Alicia Stansbury: Bake Brand Into the Onboarding Process

Think back to your last first day on the job. Was the first day your best day? What onboarding practices were in place? As a business owner, your employee onboarding process can make or break the company. According to TinyPulse, when an organization has an efficient onboarding process, they retain 91% of employees for at least a full year. Even more so, 69% of employees stick around for three years. The onboarding process is a critical component of employee engagement for any business, but simply “onboarding” your employees isn’t good enough.

In an article by Forbes, author Meghan M. Biro cites the 2013 CandE survey, which “… found that nearly 50 percent of prospective employees looked to company materials to get a feeling for the company’s values.” And since 22% of staff turnover occurs in the first 45 days of employment, making sure employees understand who your brand is vital to onboarding. So, how do you ensure your business’s onboarding is as effective, engaging and encouraging as possible for new employees? By baking your company’s brand into the onboarding process.

To demonstrate how to bake your brand into onboarding, Method Mark brought in Alicia Stansbury, Manager of Product Enablement for Namely. Stansbury’s experience includes in-person training sessions, building curriculums for employees, delivering new hire training and leading organizational development for MSNBC. From there, she went into global learning, leading service culture development and deployment for Starwood Hotels and Resorts, before she found herself in the world of tech startups like Adap.TV (now owned by AOL).
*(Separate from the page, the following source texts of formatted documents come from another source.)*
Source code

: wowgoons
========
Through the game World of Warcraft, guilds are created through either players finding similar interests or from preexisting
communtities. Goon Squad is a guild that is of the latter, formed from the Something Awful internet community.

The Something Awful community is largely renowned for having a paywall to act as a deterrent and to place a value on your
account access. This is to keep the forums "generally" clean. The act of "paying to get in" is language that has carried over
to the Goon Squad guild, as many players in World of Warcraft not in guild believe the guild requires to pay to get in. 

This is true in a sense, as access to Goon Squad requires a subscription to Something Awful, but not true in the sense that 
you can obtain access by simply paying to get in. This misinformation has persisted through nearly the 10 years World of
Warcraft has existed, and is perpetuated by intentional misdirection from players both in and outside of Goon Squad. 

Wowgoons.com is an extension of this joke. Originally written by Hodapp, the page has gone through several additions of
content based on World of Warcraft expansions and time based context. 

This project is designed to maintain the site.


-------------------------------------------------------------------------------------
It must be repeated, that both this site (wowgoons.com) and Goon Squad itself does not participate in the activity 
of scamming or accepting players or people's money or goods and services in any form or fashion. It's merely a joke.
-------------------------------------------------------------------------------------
Stansbury is an expert when it comes to baking your brand into the onboarding process, so let’s dive in to her thoughts.

Learn the importance of brand.

Alicia: “If you want to find candidates who fit your culture, then don’t overlook the importance of brand in onboarding. Think about how much time and money is spent to fill roles in an organization, or how much time and money is spent when an employee leaves an organization. It’s about getting it right the first time. Branding in onboarding drives the right candidates who want to work for you. This in turn drives up referrals. Employees will want to refer friends and family to your company, which ultimately leads back to a strong brand.”
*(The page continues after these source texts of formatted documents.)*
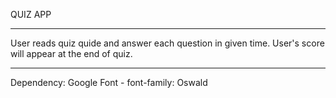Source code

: QUIZ APP

*** *** ***

User reads quiz quide and answer each question in given time. User's score will appear at the end of quiz.

*** *** ***

Dependency:
Google Font -   font-family: Oswald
The company’s brand is your promise to customers and employees on behalf of the business. It defines a business’s mission, vision and reputation. As Entrepreneur states, “It tells [employees] what they can expect from your products and services, and it differentiates your offer from your competitors’.” If you strive for successful employee engagement, a brand should be an integral part of each stage of the onboarding process. All you have to do is get from Point A to Point B—from branding to onboarding.

Define the brand.

Alicia: “To me, brand is culture. In my experience, if you infuse brand from the very start of a potential candidate’s interaction with your company, you will find the best candidate—a candidate who not only meets all of the criteria for a specific role, but one that will exceed expectations and stay the course. A candidate who has created an emotional connection from application submission, and who has clearly stated, ‘Yes, I want to work for you!’ A connection which encompasses your mission, values, vision and ultimately a candidate that will become an advocate for your company.”

A brand is more than just a company’s logo, fonts or colorings. The fundamental, must-haves, for a brand strategy are purpose, vision, customer personas and a well-defined product or problem statement. HR Cloud states, “If done right, it can be the most powerful tool you’ve got to not only increase market share and drive revenue, but form the best team that will take you to the top spot in your industry.” Before building an effective onboarding process for your new employees, you first have to clearly set and define the company’s brand.
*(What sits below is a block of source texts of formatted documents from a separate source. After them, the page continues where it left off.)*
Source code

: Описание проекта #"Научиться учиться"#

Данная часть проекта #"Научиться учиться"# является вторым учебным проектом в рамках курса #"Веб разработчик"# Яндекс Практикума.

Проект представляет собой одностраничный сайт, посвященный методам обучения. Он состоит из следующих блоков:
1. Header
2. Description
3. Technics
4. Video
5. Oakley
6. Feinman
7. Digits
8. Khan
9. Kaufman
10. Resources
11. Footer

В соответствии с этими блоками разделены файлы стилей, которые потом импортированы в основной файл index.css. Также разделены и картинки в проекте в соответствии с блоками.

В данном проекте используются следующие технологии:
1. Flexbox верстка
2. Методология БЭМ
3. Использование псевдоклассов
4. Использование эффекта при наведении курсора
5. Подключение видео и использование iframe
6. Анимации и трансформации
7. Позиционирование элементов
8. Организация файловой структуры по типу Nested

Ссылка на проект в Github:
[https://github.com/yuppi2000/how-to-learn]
Take time to sit down and truly think through how you define your brand. Zappos, for instance, defines their brand on unparalleled customer service. All new team members start with four weeks customer service training. After this initial time, new employees are offered a payout of $4,000 to leave the company. They can choose to leave and take the payout, or stay on. Their decision ultimately decides whether or not they are a good fit for the company’s brand. While you might not be able to duplicate Zappos’s methods, how you define your own brand will affect the onboarding process. Dig into the past, present and future of your company to find the niche you’re looking for. Then, build a brand around it.

At Method Mark, defining your brand and identity is what we do. As you go through the process of defining your brand, decide whether or not you want to maintain the workload in-house, or outsource it completely. There are some pros and cons to both options. Fortunately, many parts of your brand are flexible. What you decide now isn’t necessarily what it will be in the future. Once you have a solid foundation to build off of, you can begin integrating your brand into the onboarding process for new employees.

Recruit in line with the brand.

Alicia: “The brand has to be a part of the new hire journey, from how the job description is written (voice) to how the interview process flows from phone screen to in-person. Every interaction has to be a window into the culture of the company.”

Before onboarding even begins, there is the recruitment process. Therefore, your recruitment strategies should be in line with the brand you define. Building your brand into the recruiting process ensures that potential employees will already be aware of the company’s culture, and will be more likely to fit into it when they are hired and begin working.

An article by Forbes cites studies by Gallup, which:

… confirm that engaged employees are more productive, create better customer experiences, and are more likely to remain with their employers. As a result, employers win because they get a more stable and motivated workforce and can, consequently, spend more time strengthening their brand.

Engaging employees is easier when your company shares consistent brand messaging throughout the employee process—from recruitment to retirement. By building your recruitment strategy around the brand’s core values, mission and vision, you ensure potential employees can identify with the company culture from the very beginning.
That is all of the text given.